Prompt
Find every line below that contains the word "target" and copy it out.

◇ ◇ ◇ ◇

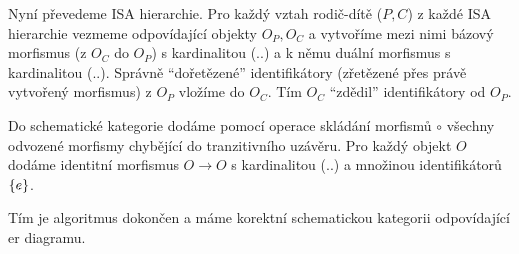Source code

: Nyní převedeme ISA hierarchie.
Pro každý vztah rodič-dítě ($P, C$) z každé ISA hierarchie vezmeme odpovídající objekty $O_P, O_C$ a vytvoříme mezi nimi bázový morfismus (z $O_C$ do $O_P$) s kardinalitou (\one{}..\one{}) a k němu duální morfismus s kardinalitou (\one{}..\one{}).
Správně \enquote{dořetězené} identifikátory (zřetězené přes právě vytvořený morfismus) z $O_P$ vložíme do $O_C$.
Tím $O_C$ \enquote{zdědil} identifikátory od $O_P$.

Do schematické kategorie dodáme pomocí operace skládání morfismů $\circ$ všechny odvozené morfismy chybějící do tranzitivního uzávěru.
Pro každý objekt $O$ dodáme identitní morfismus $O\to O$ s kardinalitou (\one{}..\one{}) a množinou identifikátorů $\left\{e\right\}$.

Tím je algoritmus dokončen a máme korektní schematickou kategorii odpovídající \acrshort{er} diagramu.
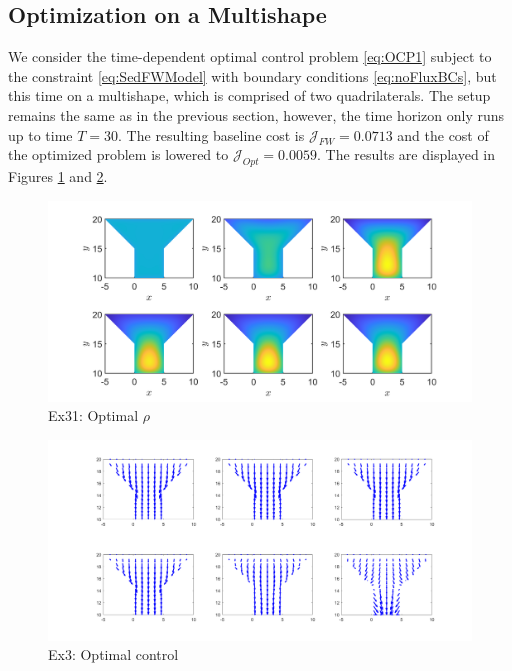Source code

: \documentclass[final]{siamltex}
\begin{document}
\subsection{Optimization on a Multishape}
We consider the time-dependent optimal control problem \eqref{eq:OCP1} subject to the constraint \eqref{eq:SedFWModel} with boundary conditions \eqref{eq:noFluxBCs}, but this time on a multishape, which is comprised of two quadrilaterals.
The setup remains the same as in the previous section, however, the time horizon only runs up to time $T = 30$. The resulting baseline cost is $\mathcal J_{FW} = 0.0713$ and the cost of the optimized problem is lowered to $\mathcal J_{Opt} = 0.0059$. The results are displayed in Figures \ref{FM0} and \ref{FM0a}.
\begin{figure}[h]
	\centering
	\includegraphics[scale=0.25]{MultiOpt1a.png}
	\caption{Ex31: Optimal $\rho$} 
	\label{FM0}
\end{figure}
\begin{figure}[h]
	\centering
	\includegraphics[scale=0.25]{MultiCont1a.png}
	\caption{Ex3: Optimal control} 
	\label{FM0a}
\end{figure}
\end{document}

◇ ◇ ◇ ◇

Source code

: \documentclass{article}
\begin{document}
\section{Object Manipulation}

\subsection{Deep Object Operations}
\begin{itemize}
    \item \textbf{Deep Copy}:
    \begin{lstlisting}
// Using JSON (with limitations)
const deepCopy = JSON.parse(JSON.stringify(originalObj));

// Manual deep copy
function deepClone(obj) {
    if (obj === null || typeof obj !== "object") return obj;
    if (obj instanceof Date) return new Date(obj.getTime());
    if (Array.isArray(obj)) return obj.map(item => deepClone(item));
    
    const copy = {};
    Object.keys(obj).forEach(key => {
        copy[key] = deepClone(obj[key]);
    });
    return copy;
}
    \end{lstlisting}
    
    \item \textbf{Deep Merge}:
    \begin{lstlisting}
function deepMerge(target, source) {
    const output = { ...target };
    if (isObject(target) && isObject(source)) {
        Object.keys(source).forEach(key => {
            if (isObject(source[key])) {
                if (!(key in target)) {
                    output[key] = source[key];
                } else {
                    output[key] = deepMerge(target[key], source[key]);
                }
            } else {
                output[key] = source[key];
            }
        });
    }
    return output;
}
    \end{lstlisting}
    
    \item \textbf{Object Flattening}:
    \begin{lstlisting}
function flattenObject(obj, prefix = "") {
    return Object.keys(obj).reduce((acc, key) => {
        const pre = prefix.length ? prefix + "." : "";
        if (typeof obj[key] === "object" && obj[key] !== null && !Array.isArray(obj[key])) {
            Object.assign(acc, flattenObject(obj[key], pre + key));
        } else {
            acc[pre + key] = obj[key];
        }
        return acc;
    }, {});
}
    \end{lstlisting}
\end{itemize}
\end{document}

◇ ◇ ◇ ◇

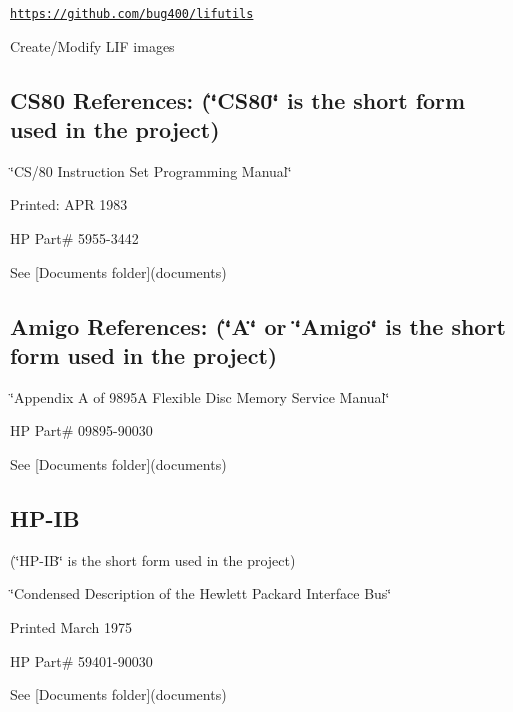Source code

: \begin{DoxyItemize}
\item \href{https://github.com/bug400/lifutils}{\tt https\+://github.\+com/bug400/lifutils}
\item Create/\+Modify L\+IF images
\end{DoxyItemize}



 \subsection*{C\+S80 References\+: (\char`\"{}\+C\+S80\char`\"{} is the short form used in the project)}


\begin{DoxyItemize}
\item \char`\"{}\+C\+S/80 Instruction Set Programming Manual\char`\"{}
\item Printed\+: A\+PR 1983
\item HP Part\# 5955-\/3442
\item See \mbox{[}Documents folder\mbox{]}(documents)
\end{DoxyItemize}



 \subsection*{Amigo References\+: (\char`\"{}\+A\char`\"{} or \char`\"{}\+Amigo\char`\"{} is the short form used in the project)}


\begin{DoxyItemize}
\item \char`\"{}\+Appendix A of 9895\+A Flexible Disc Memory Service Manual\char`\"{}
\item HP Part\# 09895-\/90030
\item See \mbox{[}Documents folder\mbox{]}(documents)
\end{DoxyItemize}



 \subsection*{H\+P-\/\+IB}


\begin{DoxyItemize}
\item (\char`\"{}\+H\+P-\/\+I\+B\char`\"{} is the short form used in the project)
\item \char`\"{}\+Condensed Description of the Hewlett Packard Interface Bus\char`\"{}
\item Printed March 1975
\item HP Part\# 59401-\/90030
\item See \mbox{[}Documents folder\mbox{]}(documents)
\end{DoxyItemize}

◇ ◇ ◇ ◇

Exercise response
function deepMerge(target, source) {
    const output = { ...target };
    if (isObject(target) && isObject(source)) {
                if (!(key in target)) {
                    output[key] = deepMerge(target[key], source[key]);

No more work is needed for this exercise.